* TASK BRIEF
Compute how many lines in the records below contain the string "self" and give that number without other output.

── RECORDS FOR THE EXERCISE ──

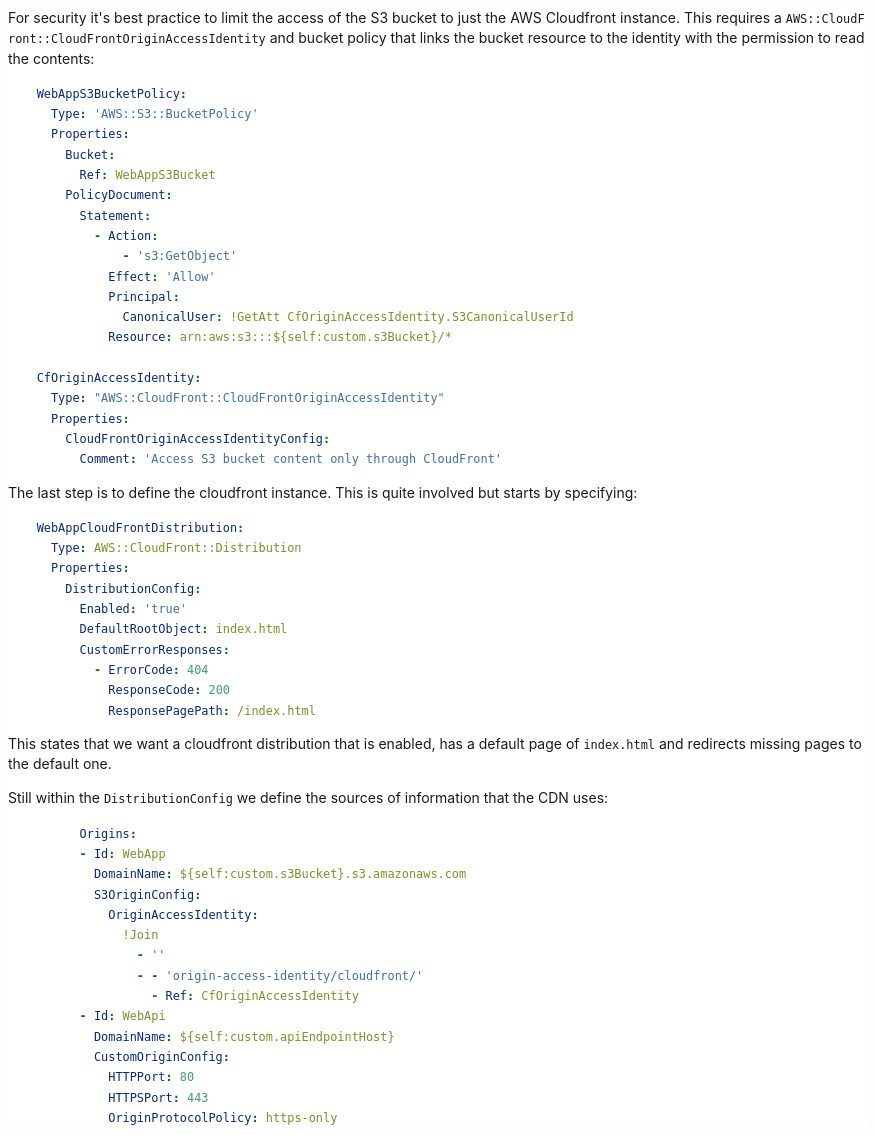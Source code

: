 For security it's best practice to limit the access of the S3 bucket to just the AWS Cloudfront instance. This requires a `AWS::CloudFront::CloudFrontOriginAccessIdentity` and bucket policy that links the bucket resource to the identity with the permission to read the contents:

```yaml
    WebAppS3BucketPolicy:
      Type: 'AWS::S3::BucketPolicy'
      Properties:
        Bucket:
          Ref: WebAppS3Bucket
        PolicyDocument:
          Statement:
            - Action:
                - 's3:GetObject'
              Effect: 'Allow'
              Principal:
                CanonicalUser: !GetAtt CfOriginAccessIdentity.S3CanonicalUserId
              Resource: arn:aws:s3:::${self:custom.s3Bucket}/*

    CfOriginAccessIdentity:
      Type: "AWS::CloudFront::CloudFrontOriginAccessIdentity"
      Properties:
        CloudFrontOriginAccessIdentityConfig:
          Comment: 'Access S3 bucket content only through CloudFront'
```

The last step is to define the cloudfront instance. This is quite involved but starts by specifying:

``` yaml
    WebAppCloudFrontDistribution:
      Type: AWS::CloudFront::Distribution
      Properties:
        DistributionConfig:
          Enabled: 'true'
          DefaultRootObject: index.html
          CustomErrorResponses:
            - ErrorCode: 404
              ResponseCode: 200
              ResponsePagePath: /index.html
```

This states that we want a cloudfront distribution that is enabled, has a default page of `index.html` and redirects missing pages to the default one. 

Still within the `DistributionConfig` we define the sources of information that the CDN uses:

``` yaml
          Origins:
          - Id: WebApp
            DomainName: ${self:custom.s3Bucket}.s3.amazonaws.com
            S3OriginConfig:
              OriginAccessIdentity:
                !Join
                  - ''
                  - - 'origin-access-identity/cloudfront/'
                    - Ref: CfOriginAccessIdentity
          - Id: WebApi
            DomainName: ${self:custom.apiEndpointHost}
            CustomOriginConfig:
              HTTPPort: 80
              HTTPSPort: 443
              OriginProtocolPolicy: https-only
```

───

* EXERCISE SOLUTION
3